I congratulate my hon. Friend Dawn Butler on securing this very important debate.
I would like to begin by marking two anniversaries that speak to the heart of this debate. The first was on Sunday, which marked three years since 72 lives were cruelly cut short in the Grenfell Tower fire. That night will forever be seared in my mind—the blazing inferno of the tower, the live-streamed videos of victims reciting prayers before they passed away, friends and families desperately searching for loved ones, the firefighters exhausted and shellshocked having done everything they could and the multiracial working-class community coming together to support one another.
What happened at Grenfell was a tragedy, but it was not a natural disaster. It was avoidable and foreseeable. Residents raised concerns, but they were not listened to. They were not listened to because they were working class, because many were migrants and because the community was majority black and brown. That is why the structures of power neglected them, exploited them and discarded them. It shames this Government that, three years on, survivors are still living in temporary accommodation, and 56,000 people are still living in homes wrapped in unsafe, flammable cladding.
The second anniversary, which also speaks to this topic, is on Monday. That day marks 72 years since HMS Windrush arrived in the UK. Black Britons came to the UK and helped to rebuild this country after the war, and we know how they were repaid. A Government determined to stoke division and target migrants created the racist hostile environment and had black and brown people detained, deported and denied their rights. Again, the structures of power neglected black and brown people, exploited them and discarded them. Even now, compensation totalling just £360,000 has been paid to just 60 victims of this scandal, so let us call it what it is: systemic racism, and the disproportionate deaths of black and brown people from coronavirus is a third striking example of this.
The evidence is clear that people with Bangladeshi backgrounds face double the risk of dying from covid-19 compared with white people, while people from Chinese, Indian, Pakistani, Caribbean and other black ethnicity backgrounds face a 10% to 50% higher risk of death. This is not some innate vulnerability of black and brown people. It is not something natural—it is social. It is because black and brown people are disproportionately poor and that makes them more likely to have ill health. They are disproportionately in overcrowded housing and are therefore more likely to spread this deadly disease, and disproportionately in jobs exposed to the virus, from being over-represented in the NHS, to being in the low-paid, often precarious, frontline key worker roles. Again, what we see is a system that neglects black and brown people, exploits black and brown people, and all too tragically discards black and brown people.

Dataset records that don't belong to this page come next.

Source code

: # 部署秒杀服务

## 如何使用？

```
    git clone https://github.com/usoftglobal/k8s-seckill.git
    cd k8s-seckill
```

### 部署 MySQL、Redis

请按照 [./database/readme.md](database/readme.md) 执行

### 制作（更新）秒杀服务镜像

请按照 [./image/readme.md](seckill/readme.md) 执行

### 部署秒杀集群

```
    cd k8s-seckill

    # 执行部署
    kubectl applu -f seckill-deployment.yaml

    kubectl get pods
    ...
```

These are neither discrete incidents nor aberrations from the norm. They are reminders of what is painfully clear to many people outside this Chamber: that race and class are the dividing lines between two very different Britains. The people of Grenfell Tower lived and died in the shadow of immense wealth in Kensington and Chelsea. The Windrush scandal exposed the second-class citizenship for black and brown people in Britain today and the contempt with which migrants are treated. The coronavirus pandemic has revealed the fatal inequities that are rife within our society and are truly a matter of life and death.
This systemic racism is not incidental. It has a history, and thanks to the action of Black Lives Matter campaigners, light is being shed on this history. It is a history of colonialism and conquest, empire and enslavement, and inequality and exploitation. It is a history of the rich and powerful using their influence to maintain control and spread hate. Today, their newspapers run stories spreading fear about migrants arriving on our shores. Tomorrow, it might be about Muslims or young black men or Gypsies or Roma, and it is done with the same purpose: to divide the people, deflect blame and protect their rotten system. That is why they target minorities, and we see it with the threat to the trans community at the moment.
Systemic racism is causing black and brown people to disproportionately die from coronavirus. This needs to be urgently addressed, with workplace risk assessments, PPE and tests for everyone who needs them, but it needs deeper change, too. We need to tackle the system that drives these inequalities and empowers people in this Chamber and in Parliament and the billionaire press barons who whip up fear and exploit and discard working-class people, black, brown and white alike. We need to tackle this system, and in its place, build a society that has equality and freedom at its heart. That is the call of socialism and it is more timely than ever.